THE PROBLEM: Check every line of the data for the word "carlos", and copy those that have it.

RECORD EXTRACTS Start Marker

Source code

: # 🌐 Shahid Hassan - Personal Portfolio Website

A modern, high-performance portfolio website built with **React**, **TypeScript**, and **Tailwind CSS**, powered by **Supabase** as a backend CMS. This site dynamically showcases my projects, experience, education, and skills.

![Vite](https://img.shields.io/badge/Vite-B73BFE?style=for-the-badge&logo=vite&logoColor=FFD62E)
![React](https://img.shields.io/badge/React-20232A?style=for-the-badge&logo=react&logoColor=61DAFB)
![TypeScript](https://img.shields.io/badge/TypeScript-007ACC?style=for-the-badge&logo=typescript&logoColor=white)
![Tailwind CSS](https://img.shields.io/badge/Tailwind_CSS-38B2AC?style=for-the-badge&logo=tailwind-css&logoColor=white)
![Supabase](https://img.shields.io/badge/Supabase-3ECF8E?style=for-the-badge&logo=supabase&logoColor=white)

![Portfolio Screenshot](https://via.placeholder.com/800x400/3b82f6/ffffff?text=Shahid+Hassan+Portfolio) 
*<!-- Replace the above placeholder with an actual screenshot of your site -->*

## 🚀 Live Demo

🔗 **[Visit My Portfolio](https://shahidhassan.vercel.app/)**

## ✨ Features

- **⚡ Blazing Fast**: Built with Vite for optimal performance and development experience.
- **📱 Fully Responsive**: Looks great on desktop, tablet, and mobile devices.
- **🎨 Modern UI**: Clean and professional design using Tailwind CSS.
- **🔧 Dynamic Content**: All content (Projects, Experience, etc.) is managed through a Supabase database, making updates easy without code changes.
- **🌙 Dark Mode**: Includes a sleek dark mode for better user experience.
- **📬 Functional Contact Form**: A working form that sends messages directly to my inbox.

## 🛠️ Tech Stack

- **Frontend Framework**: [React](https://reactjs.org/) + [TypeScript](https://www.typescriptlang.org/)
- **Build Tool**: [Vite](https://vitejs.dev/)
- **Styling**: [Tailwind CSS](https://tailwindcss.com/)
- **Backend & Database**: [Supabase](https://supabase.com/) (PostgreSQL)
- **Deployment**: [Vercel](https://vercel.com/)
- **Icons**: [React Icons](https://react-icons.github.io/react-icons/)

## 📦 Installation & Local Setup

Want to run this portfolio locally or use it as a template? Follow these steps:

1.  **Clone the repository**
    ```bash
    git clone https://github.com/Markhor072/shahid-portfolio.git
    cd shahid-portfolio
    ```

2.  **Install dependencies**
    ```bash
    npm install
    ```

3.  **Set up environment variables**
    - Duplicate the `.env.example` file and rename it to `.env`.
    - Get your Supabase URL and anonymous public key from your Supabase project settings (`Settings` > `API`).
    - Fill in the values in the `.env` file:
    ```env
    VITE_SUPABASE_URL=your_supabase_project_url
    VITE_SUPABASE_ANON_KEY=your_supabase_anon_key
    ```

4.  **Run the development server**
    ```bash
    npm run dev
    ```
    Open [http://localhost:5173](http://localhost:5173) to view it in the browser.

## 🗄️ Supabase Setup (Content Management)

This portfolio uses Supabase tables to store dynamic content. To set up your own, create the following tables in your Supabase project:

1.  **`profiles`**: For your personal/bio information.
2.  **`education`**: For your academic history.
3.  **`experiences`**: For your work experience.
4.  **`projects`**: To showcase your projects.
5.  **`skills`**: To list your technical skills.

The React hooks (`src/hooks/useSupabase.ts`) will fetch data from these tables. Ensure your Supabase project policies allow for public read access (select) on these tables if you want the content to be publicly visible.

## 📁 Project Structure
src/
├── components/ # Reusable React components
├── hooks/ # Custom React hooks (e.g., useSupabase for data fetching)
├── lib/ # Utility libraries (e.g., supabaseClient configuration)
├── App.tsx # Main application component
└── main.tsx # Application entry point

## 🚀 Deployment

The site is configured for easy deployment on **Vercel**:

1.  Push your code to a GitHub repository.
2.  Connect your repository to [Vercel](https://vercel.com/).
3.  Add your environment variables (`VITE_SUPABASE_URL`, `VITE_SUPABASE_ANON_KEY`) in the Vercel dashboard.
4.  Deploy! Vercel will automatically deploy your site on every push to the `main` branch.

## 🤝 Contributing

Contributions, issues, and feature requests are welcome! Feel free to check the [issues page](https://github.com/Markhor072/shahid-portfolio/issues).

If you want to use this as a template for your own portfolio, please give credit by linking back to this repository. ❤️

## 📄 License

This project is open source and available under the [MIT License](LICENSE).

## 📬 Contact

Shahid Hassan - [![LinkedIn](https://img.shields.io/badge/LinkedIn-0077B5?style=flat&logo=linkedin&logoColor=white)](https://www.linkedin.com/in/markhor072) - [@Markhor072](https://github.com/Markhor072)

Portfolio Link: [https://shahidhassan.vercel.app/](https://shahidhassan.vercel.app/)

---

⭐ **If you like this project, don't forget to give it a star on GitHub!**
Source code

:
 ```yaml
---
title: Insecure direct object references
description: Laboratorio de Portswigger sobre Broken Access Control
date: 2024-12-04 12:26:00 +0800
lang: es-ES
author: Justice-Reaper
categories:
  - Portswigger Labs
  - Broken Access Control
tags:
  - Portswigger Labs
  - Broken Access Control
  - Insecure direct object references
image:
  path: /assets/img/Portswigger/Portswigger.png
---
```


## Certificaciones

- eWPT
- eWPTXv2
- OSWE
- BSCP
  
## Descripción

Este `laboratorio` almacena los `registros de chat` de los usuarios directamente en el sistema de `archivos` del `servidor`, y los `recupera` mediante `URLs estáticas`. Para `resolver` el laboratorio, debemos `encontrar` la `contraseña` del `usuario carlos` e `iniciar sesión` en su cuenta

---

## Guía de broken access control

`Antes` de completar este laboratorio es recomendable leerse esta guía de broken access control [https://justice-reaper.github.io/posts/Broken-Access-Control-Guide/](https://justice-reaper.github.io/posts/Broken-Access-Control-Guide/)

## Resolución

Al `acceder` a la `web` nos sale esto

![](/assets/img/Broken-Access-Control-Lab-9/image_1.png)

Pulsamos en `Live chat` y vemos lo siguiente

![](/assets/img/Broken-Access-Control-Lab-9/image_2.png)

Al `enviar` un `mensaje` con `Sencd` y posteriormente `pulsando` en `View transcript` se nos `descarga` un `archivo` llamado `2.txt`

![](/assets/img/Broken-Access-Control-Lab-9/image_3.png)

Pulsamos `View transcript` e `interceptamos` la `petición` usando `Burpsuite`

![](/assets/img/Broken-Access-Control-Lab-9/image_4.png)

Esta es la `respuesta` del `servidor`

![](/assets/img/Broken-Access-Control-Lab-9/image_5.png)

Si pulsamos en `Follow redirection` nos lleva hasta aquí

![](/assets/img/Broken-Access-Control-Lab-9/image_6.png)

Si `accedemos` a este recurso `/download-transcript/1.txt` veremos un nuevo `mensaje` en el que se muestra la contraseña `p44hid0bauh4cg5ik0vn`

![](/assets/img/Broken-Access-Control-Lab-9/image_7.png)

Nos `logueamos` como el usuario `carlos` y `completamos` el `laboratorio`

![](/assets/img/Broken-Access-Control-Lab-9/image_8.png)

RECORD EXTRACTS End Marker

RESPONSE TO THE TASK:
Este `laboratorio` almacena los `registros de chat` de los usuarios directamente en el sistema de `archivos` del `servidor`, y los `recupera` mediante `URLs estáticas`. Para `resolver` el laboratorio, debemos `encontrar` la `contraseña` del `usuario carlos` e `iniciar sesión` en su cuenta
Nos `logueamos` como el usuario `carlos` y `completamos` el `laboratorio`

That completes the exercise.